_What you will do_:
Without including any pictures, reproduce all the lines below word for word.

### Available records

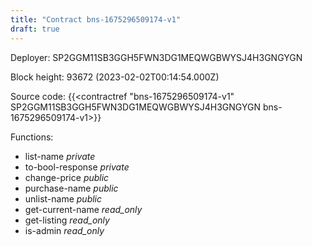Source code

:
 ```yaml
---
title: "Contract bns-1675296509174-v1"
draft: true
---
```

Deployer: SP2GGM11SB3GGH5FWN3DG1MEQWGBWYSJ4H3GNGYGN


 



Block height: 93672 (2023-02-02T00:14:54.000Z)

Source code: {{<contractref "bns-1675296509174-v1" SP2GGM11SB3GGH5FWN3DG1MEQWGBWYSJ4H3GNGYGN bns-1675296509174-v1>}}

Functions:

* list-name _private_
* to-bool-response _private_
* change-price _public_
* purchase-name _public_
* unlist-name _public_
* get-current-name _read_only_
* get-listing _read_only_
* is-admin _read_only_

######

_Solution to this problem_:
Source code

:
 ```yaml
---
title: "Contract bns-1675296509174-v1"
draft: true
---
```

Deployer: SP2GGM11SB3GGH5FWN3DG1MEQWGBWYSJ4H3GNGYGN


 



Block height: 93672 (2023-02-02T00:14:54.000Z)

Source code: {{<contractref "bns-1675296509174-v1" SP2GGM11SB3GGH5FWN3DG1MEQWGBWYSJ4H3GNGYGN bns-1675296509174-v1>}}

Functions:

* list-name _private_
* to-bool-response _private_
* change-price _public_
* purchase-name _public_
* unlist-name _public_
* get-current-name _read_only_
* get-listing _read_only_
* is-admin _read_only_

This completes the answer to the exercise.